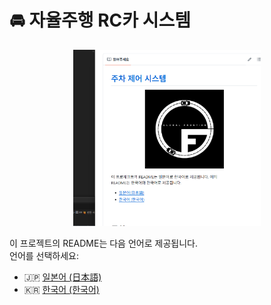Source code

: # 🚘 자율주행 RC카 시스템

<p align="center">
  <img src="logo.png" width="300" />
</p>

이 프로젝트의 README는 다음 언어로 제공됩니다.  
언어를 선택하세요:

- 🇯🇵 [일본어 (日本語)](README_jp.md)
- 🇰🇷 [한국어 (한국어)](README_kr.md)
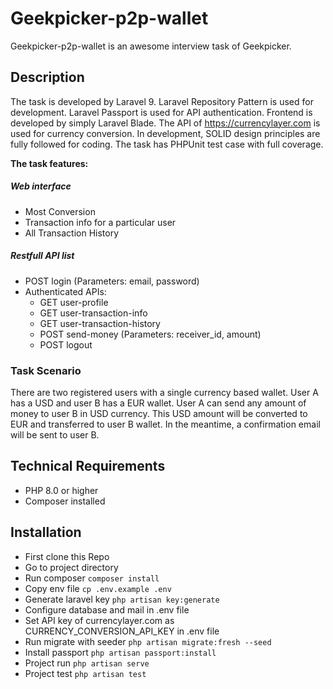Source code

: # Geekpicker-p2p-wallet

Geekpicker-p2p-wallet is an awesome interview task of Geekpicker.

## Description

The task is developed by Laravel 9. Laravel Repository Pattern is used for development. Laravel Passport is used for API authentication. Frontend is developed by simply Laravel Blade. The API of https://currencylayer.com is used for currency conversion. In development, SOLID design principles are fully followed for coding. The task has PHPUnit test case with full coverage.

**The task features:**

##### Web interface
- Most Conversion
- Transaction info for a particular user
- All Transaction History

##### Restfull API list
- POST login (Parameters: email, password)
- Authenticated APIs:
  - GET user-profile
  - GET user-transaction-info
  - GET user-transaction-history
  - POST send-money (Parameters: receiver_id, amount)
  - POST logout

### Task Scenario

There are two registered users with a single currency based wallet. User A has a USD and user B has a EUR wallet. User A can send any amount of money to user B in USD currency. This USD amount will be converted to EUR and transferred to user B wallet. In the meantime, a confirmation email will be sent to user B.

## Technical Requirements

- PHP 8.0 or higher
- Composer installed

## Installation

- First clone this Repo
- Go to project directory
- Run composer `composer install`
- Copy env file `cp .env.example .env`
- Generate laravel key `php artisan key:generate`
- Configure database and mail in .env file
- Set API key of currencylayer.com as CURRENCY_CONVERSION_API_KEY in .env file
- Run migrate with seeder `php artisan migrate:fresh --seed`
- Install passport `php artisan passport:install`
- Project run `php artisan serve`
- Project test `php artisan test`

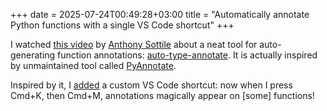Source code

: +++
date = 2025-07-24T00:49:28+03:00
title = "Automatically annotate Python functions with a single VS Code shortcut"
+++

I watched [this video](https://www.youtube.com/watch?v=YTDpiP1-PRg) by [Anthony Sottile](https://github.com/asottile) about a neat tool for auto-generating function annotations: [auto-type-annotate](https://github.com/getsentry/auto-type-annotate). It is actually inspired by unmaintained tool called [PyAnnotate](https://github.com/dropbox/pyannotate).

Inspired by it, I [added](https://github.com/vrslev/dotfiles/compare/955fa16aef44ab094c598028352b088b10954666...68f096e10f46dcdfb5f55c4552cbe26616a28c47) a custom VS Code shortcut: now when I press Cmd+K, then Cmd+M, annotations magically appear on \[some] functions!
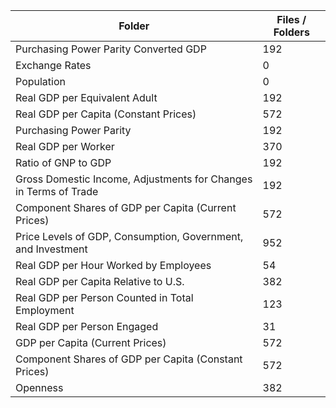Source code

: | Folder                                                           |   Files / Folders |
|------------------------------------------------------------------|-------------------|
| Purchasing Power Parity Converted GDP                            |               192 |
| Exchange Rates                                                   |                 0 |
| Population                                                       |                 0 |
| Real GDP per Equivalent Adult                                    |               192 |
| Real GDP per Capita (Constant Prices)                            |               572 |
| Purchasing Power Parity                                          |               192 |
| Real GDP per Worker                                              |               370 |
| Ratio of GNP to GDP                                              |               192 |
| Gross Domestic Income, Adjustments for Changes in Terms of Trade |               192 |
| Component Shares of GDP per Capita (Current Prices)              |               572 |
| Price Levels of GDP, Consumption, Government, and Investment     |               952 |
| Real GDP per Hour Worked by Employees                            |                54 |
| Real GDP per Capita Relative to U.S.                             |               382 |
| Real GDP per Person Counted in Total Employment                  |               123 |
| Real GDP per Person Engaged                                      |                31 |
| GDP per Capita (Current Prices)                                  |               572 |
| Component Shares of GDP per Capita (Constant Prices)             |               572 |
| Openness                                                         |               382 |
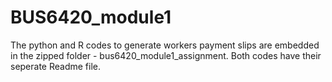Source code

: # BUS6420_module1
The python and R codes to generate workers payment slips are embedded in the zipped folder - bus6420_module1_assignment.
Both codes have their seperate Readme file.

Your assignment
Read through the data and copy every line where "annotations" shows up.

Task response
I watched [this video](https://www.youtube.com/watch?v=YTDpiP1-PRg) by [Anthony Sottile](https://github.com/asottile) about a neat tool for auto-generating function annotations: [auto-type-annotate](https://github.com/getsentry/auto-type-annotate). It is actually inspired by unmaintained tool called [PyAnnotate](https://github.com/dropbox/pyannotate).
Inspired by it, I [added](https://github.com/vrslev/dotfiles/compare/955fa16aef44ab094c598028352b088b10954666...68f096e10f46dcdfb5f55c4552cbe26616a28c47) a custom VS Code shortcut: now when I press Cmd+K, then Cmd+M, annotations magically appear on \[some] functions!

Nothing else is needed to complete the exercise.